-- Supplied material --
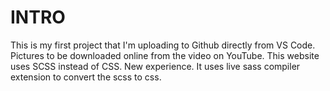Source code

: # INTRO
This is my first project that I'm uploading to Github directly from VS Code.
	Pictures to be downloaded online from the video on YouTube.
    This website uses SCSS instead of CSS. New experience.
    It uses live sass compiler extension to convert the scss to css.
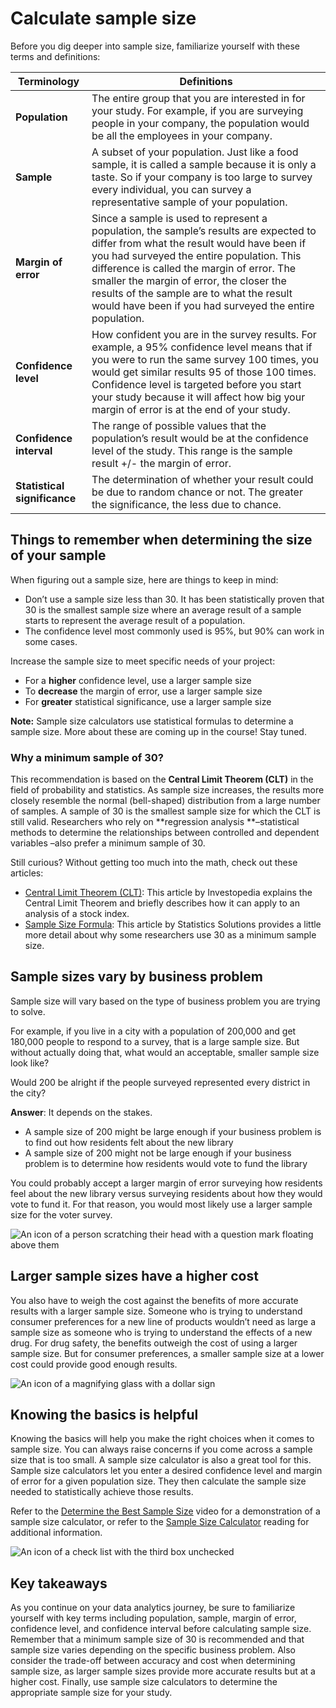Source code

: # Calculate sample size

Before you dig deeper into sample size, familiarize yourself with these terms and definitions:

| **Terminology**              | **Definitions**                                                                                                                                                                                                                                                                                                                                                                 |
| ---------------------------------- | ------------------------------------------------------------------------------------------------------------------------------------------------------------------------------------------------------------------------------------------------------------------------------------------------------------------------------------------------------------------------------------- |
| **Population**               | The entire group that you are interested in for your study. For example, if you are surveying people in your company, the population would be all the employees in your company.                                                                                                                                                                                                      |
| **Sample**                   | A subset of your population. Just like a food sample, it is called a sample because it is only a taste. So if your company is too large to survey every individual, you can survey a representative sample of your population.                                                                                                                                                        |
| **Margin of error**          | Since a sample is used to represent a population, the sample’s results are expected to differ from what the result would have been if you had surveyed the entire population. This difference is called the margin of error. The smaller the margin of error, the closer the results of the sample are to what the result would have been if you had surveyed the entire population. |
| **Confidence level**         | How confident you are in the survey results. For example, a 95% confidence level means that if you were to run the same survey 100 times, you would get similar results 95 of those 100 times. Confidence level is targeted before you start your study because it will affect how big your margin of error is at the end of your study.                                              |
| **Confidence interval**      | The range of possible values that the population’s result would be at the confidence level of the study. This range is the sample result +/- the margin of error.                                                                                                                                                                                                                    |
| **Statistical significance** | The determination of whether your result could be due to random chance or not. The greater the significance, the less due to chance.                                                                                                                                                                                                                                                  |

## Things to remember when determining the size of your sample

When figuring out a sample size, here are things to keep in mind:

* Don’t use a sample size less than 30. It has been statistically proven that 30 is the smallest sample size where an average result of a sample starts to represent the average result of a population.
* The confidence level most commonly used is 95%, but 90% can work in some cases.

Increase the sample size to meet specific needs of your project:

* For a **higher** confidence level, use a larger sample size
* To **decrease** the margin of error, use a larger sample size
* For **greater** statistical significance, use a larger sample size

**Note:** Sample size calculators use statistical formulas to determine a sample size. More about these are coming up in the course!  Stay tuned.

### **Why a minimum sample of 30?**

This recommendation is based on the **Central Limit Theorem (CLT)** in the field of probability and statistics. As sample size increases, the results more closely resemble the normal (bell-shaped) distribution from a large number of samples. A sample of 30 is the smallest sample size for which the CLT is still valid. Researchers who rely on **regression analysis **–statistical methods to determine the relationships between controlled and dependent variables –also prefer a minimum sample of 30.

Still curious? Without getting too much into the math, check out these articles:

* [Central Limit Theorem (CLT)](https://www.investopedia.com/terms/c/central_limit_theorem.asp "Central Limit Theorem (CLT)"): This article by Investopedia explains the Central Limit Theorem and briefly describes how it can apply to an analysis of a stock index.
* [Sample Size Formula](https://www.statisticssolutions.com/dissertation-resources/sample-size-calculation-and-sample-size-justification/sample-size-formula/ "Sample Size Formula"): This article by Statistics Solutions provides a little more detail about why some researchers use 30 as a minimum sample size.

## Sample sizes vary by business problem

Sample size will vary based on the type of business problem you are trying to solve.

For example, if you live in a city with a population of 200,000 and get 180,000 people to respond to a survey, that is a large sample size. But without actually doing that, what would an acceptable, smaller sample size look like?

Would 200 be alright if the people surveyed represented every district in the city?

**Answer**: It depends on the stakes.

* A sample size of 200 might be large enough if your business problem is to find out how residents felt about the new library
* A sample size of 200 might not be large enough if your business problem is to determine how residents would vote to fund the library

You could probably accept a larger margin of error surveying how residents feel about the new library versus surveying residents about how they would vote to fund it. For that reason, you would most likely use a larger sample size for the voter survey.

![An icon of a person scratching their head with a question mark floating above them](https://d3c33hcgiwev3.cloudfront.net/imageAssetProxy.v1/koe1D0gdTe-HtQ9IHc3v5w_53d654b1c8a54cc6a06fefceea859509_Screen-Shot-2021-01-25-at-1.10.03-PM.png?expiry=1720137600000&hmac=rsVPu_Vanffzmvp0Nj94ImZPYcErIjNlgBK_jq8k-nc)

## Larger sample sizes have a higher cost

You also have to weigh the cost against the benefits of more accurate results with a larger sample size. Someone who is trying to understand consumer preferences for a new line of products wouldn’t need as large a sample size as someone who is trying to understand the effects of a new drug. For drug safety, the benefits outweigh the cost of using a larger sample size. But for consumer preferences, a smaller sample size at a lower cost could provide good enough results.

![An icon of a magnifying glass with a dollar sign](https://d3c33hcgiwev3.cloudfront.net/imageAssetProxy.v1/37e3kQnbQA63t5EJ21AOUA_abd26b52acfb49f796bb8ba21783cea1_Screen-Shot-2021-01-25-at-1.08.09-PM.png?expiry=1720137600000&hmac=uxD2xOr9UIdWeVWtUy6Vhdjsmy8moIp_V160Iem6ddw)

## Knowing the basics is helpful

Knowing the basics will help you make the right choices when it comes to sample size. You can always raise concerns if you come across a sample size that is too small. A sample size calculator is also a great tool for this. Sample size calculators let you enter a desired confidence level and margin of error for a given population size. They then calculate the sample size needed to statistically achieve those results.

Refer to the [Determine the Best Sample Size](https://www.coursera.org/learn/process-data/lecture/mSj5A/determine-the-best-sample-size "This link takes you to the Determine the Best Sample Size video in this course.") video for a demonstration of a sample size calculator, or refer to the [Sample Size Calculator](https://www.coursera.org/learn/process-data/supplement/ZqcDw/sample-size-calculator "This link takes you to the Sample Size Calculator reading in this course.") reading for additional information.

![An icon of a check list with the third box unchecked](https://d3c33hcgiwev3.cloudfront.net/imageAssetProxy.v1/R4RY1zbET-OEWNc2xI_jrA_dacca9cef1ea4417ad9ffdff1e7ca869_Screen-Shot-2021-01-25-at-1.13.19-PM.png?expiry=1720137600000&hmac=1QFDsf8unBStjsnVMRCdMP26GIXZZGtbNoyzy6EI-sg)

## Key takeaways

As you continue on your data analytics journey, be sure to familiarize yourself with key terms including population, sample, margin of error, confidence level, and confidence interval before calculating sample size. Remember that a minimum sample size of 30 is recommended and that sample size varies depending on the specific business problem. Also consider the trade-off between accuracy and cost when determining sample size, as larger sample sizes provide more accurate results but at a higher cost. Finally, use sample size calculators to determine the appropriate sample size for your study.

-- Task directions --
Please give back exactly the lines of the listing above that run from the one containing "of a person" through the one containing "## Larger sample sizes have a higher cost", and only those.

-- Answer to this problem --
![An icon of a person scratching their head with a question mark floating above them](https://d3c33hcgiwev3.cloudfront.net/imageAssetProxy.v1/koe1D0gdTe-HtQ9IHc3v5w_53d654b1c8a54cc6a06fefceea859509_Screen-Shot-2021-01-25-at-1.10.03-PM.png?expiry=1720137600000&hmac=rsVPu_Vanffzmvp0Nj94ImZPYcErIjNlgBK_jq8k-nc)

## Larger sample sizes have a higher cost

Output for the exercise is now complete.